A blind hole is one that does not extend all the way through the material. In prints it is necessary to call out not only the diameter but also the depth of the hole. Depth can be called out on a leader line and may be indicated by the word DEEP, the abbreviation DP, or the symbol shown in Figure 16.18.

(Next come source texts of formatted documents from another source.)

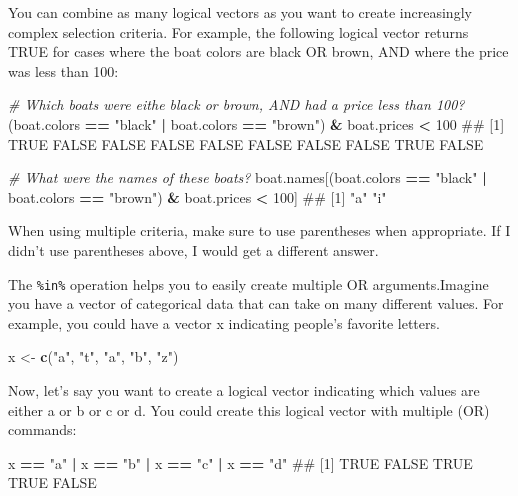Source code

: \documentclass[]{book}
\newenvironment{Shaded}{\begin{snugshade}}{\end{snugshade}}
\newcommand{\KeywordTok}[1]{\textcolor[rgb]{0.13,0.29,0.53}{\textbf{#1}}}
\newcommand{\DecValTok}[1]{\textcolor[rgb]{0.00,0.00,0.81}{#1}}
\newcommand{\StringTok}[1]{\textcolor[rgb]{0.31,0.60,0.02}{#1}}
\newcommand{\CommentTok}[1]{\textcolor[rgb]{0.56,0.35,0.01}{\textit{#1}}}
\newcommand{\OperatorTok}[1]{\textcolor[rgb]{0.81,0.36,0.00}{\textbf{#1}}}
\newcommand{\NormalTok}[1]{#1}
\theoremstyle{definition}
\theoremstyle{definition}
\theoremstyle{remark}
\begin{document}
You can combine as many logical vectors as you want to create
increasingly complex selection criteria. For example, the following
logical vector returns TRUE for cases where the boat colors are black OR
brown, AND where the price was less than 100:

\begin{Shaded}
\begin{Highlighting}[]
\CommentTok{# Which boats were eithe black or brown, AND had a price less than 100?}
\NormalTok{(boat.colors }\OperatorTok{==}\StringTok{ "black"} \OperatorTok{|}\StringTok{ }\NormalTok{boat.colors }\OperatorTok{==}\StringTok{ "brown"}\NormalTok{) }\OperatorTok{&}\StringTok{ }\NormalTok{boat.prices }\OperatorTok{<}\StringTok{ }\DecValTok{100}
\NormalTok{##  [1]  TRUE FALSE FALSE FALSE FALSE FALSE FALSE FALSE  TRUE FALSE}

\CommentTok{# What were the names of these boats?}
\NormalTok{boat.names[(boat.colors }\OperatorTok{==}\StringTok{ "black"} \OperatorTok{|}\StringTok{ }\NormalTok{boat.colors }\OperatorTok{==}\StringTok{ "brown"}\NormalTok{) }\OperatorTok{&}\StringTok{ }\NormalTok{boat.prices }\OperatorTok{<}\StringTok{ }\DecValTok{100}\NormalTok{]}
\NormalTok{## [1] "a" "i"}
\end{Highlighting}
\end{Shaded}

When using multiple criteria, make sure to use parentheses when
appropriate. If I didn't use parentheses above, I would get a different
answer.

The \texttt{\%in\%} operation helps you to easily create multiple OR
arguments.Imagine you have a vector of categorical data that can take on
many different values. For example, you could have a vector x indicating
people's favorite letters.

\begin{Shaded}
\begin{Highlighting}[]
\NormalTok{x <-}\StringTok{ }\KeywordTok{c}\NormalTok{(}\StringTok{"a"}\NormalTok{, }\StringTok{"t"}\NormalTok{, }\StringTok{"a"}\NormalTok{, }\StringTok{"b"}\NormalTok{, }\StringTok{"z"}\NormalTok{)}
\end{Highlighting}
\end{Shaded}

Now, let's say you want to create a logical vector indicating which
values are either a or b or c or d. You could create this logical vector
with multiple \textbar{} (OR) commands:

\begin{Shaded}
\begin{Highlighting}[]
\NormalTok{x }\OperatorTok{==}\StringTok{ "a"} \OperatorTok{|}\StringTok{ }\NormalTok{x }\OperatorTok{==}\StringTok{ "b"} \OperatorTok{|}\StringTok{ }\NormalTok{x }\OperatorTok{==}\StringTok{ "c"} \OperatorTok{|}\StringTok{ }\NormalTok{x }\OperatorTok{==}\StringTok{ "d"}
\NormalTok{## [1]  TRUE FALSE  TRUE  TRUE FALSE}
\end{Highlighting}
\end{Shaded}
\end{document}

The symbol used to signify depth, a three sided, open top, rectangle with a downward pointing arrow extending below it.
Figure 16.18. Symbol Denoting Depth Of Drilling In Blind Holes / Photo Credit: Nicholas Malara, CC BY 4.0
Drawing with two views showing how the dimensions of a blind hole can be shown. In the first illustration a square with a circle in the center. The dimension line on the circle shows that the diameter is 1 and the depth is .5. In the second drawing, a right side view of the piece shaped like a rectangle, the diameter of the circle is indicated with a dimension measurement of 1 in the center of the piece. A dimension line of .5 is indicated from the top of the piece to the center, showing that the depth of the blind hole would be .5.
Figure 16.19. Blind Hole Dimensions / Photo Credit: Cameron Kjeldgaard, CC BY 4.0

Holes that are intended to accept a bolt or other fastener must be prepared in particular ways.

Countersinking is used to make holes that accept fasteners with countersunk heads. The angle of the countersink in the hole must match the angle on the countersunk head of the fastener.

Special countersink cutting tools are used to accomplish this, and they are manufactured at angles of 60-degrees, 82-degrees, 90degrees, 100-degrees, 110-degrees, and 120-degrees.

When a countersink hole is called for the print must include the diameter of the hole, angle of the countersink, diameter of the countersink at the opening (see Figure 16.21). Rather than the countersink symbol (see Figure 16.20), it may also be called out with the abbreviation CSK.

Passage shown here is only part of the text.